Standard, high-precision reconstruction takes O(10s) per event to run meaning that it is limited to the final steps in the reconstruction chain after simpler, less performant means have been used to bring down the rate. That is because standard IceCube reconstruction is optimisation-based, i.e. each event is iteratively tested against several particle hypotheses using a detailed likelihood-based approach. Alternatively, one could use machine learning, which separates optimisation (training) and inference. This way, one could train an ML model in advance, possibly using GPUs to speed up the process, and then only need to run one forward/inference pass for each event to be reconstructed. This has the potential to bring down reconstruction time by several orders of magnitude compared to the current state-of-the-art (RETRO, etc.).

The challenge with IceCube is its complexity, heterogeneity, and high dimensionality. This affects the choice of which ML paradigm to employ: Standard, tabular methods (e.g. BDTs) require collapsing the event information into a tabular format e.g. by using manually engineered features.

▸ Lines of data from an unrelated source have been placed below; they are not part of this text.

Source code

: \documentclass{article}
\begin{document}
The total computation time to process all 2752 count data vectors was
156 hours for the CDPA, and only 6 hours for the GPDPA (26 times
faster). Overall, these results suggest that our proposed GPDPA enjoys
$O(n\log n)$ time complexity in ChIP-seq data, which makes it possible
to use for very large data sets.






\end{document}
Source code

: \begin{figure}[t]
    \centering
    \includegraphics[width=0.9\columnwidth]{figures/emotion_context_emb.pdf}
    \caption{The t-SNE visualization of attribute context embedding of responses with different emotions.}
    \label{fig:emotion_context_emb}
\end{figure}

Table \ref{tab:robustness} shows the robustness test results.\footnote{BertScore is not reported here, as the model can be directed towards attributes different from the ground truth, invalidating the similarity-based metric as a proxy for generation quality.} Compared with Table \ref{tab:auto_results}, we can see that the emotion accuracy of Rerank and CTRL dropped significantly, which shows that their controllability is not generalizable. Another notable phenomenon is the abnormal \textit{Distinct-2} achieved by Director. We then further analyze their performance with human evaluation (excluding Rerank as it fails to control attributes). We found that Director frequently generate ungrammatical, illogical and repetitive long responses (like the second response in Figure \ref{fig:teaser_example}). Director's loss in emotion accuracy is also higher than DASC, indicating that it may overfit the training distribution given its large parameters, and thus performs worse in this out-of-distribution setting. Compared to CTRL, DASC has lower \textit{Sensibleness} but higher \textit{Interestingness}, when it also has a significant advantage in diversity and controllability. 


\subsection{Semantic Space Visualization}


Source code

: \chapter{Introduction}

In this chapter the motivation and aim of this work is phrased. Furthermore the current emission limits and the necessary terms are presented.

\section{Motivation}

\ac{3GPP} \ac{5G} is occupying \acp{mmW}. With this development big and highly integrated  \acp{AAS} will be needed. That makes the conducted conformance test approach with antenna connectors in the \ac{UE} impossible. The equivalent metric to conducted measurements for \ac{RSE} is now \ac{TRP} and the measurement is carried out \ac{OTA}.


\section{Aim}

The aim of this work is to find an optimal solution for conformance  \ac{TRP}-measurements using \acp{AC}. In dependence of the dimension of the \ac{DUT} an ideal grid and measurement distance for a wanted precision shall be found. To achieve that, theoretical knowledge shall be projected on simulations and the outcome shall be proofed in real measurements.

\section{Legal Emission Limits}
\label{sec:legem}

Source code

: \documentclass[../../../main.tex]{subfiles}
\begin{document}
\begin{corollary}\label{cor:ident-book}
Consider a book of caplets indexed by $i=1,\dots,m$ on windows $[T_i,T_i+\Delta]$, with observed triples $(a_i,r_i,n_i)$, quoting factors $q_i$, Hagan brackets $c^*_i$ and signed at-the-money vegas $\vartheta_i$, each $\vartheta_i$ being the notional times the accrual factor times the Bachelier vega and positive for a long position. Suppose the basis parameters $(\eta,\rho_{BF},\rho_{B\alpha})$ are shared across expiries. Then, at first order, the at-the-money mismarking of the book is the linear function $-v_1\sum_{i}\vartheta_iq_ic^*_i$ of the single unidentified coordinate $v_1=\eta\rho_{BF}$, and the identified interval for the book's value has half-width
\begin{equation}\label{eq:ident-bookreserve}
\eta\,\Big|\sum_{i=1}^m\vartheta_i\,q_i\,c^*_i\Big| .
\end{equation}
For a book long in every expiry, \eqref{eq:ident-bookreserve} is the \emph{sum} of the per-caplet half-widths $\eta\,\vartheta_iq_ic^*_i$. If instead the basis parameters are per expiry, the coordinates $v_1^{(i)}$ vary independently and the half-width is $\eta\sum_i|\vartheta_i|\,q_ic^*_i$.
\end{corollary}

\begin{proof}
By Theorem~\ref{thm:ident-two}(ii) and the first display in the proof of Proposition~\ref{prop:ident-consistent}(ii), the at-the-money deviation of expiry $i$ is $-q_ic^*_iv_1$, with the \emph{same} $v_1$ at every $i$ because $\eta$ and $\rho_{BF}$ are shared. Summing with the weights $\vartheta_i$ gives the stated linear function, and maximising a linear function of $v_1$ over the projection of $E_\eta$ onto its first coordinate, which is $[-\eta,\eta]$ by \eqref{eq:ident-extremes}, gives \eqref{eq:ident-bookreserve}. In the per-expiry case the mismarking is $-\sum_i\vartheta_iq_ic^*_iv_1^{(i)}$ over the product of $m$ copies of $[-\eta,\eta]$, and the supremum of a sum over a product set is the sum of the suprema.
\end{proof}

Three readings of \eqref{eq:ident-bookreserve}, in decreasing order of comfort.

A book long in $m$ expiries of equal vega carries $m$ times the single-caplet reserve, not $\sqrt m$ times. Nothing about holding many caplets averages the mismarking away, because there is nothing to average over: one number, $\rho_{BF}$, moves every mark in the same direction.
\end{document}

However, from previous work (Baldi, Sadowski, and Whiteson, 1402.4735) it is known that in particular deep learning models provide the largest marginal improvement when applied to data at the lowest level rather than to engineered features only. In IceCube, this would imply using the DOM-level data (DOM coordinates, pulse charge, timing, etc.) directly in neural networks.

One option would be to use convolutional neural networks (CNNs), but these require the input data be Euclidean; something even the IceCube-86 detector isn't and with each additional detector component (DeepCore, Upgrade, etc.) it becomes less and less straightforward to format raw IceCube data in a way that is suitable for CNN processing. Another option is to use graph neural networks (GNNs). These models can accommodate any spatial geometry of the input data through the notion of adjacency. CNNs can be considered special cases of GNNs in the language of geometric deep learning (Bronstein et al., 2104.13478). Within this paradigm, DOM data is represented as nodes on a graph corresponding to the IceCube detector (naturally also accommodating any detector extensions), and information is passed through the network along edges connecting these nodes; corresponding to generalised convolutions of CNNs. This makes GNNs a well-suited paradigm for naturally accommodating low-level IceCube data.

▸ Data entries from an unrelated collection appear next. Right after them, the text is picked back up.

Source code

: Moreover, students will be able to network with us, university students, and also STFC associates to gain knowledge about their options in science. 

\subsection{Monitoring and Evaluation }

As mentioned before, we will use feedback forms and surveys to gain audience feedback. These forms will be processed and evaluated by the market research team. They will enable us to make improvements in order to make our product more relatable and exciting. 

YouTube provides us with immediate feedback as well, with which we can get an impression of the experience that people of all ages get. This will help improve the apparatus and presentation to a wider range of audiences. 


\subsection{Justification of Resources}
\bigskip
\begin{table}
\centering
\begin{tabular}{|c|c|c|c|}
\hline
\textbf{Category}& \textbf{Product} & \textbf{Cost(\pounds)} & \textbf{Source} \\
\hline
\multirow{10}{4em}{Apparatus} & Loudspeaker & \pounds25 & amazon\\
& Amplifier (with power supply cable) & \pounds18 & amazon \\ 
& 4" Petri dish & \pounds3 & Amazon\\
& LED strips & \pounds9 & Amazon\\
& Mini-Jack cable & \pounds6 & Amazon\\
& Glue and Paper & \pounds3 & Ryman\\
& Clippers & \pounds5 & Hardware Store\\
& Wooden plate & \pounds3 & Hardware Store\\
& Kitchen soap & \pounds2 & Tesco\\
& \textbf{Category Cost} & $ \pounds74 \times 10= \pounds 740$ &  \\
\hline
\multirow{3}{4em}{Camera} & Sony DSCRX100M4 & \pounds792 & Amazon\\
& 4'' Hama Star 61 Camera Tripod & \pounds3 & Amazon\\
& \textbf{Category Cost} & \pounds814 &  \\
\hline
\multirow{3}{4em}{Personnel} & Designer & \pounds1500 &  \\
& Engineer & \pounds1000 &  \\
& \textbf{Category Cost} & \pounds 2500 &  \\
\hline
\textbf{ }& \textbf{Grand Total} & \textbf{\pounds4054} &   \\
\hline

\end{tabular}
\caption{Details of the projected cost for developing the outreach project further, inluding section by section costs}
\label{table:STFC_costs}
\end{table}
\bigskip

To fully exploit the potential of GNNs in IceCub, leverage collaboration across institutes and analysis groups, and break down unproductive silos, it is proposed to coordinate and align all GNN development efforts in IceCube through the gnn-reco project. This project would constitute an internal "center of excellence" within this branch of machine learning, where all IceCube members can contribute new models, applications/use cases, etc. and get support for e.g. using GNNs in their analysis.

Project overview

The collaboration itself will take place through weekly developer meetings, discussion in a dedicated Slack chat, etc. (TBC) The work will be coordinated and guided by the repository maintainers.

The technical solution (i.e. the project code base) will be the foundation on which GNN applications are built in IceCube, and therefore the quality and appropriateness of the base code structure is crucial for the success of the project. To this end, the project should aim to be sufficiently general and extensible; it should facilitate collaboration; and generally follow best practices for ML development.

Generally, the project should provide effective means for:

  • Ingesting I3 data and converting them to a format that is suitable for ML.
  • Building GNN models specific to each detector and application with minimal need for duplicate work.
  • Training and optimising GNN models on well-defined tasks using standard datasets
  • Benchmarking GNN models against each other as well as against other reconstruction/classification/etc. methodologies to assess the added value of this approach for each potential application.
  • Validating GNN models, including considerations regarding systematic uncertainties, calibration, etc.
  • Deploying GNN models in a way that allows for easy use in official reconstruction chains and analyses.

Functionality

Data

The project should include the necessary functionality to:

  1. Extract raw, DOM-level data from I3Frames into a standard python format (e.g. numpy)
  2. Build graphs (i.e., adjacency matrices) from raw, DOM-level data
  3. Quickly ingest large numbers of events for training. Events should be indexable (i.e. not only available in sequential format) to allow for shuffling, batching.

The primary user stories/journeys are:

  • Model user: These work from pre-configured IceTray environments and are mainly concerned with using pre-trained models as part of official reconstruction and analysis chains. These chains are configures as I3Trays, each reconstruction step an I3Module sequentially processing I3Frame objects passed to them. Therefore, these are concerned with pts. (1.) above: Extracting the relevant DOM-level data from the I3Frame object and passing this directly to an inference model.
  • Model developer: These work from the GitHub code, checked out on Cobalt or local computing clusters and in principle work from I3-files, but due to the sequential file layout and non-standard data structure processing these directly is a massive throughput bottleneck when training ML models. Therefore, model developers will want to convert I3-files into an intermediate data format (e.g. .npy-files or SQLite databases) before processing these for the training itself.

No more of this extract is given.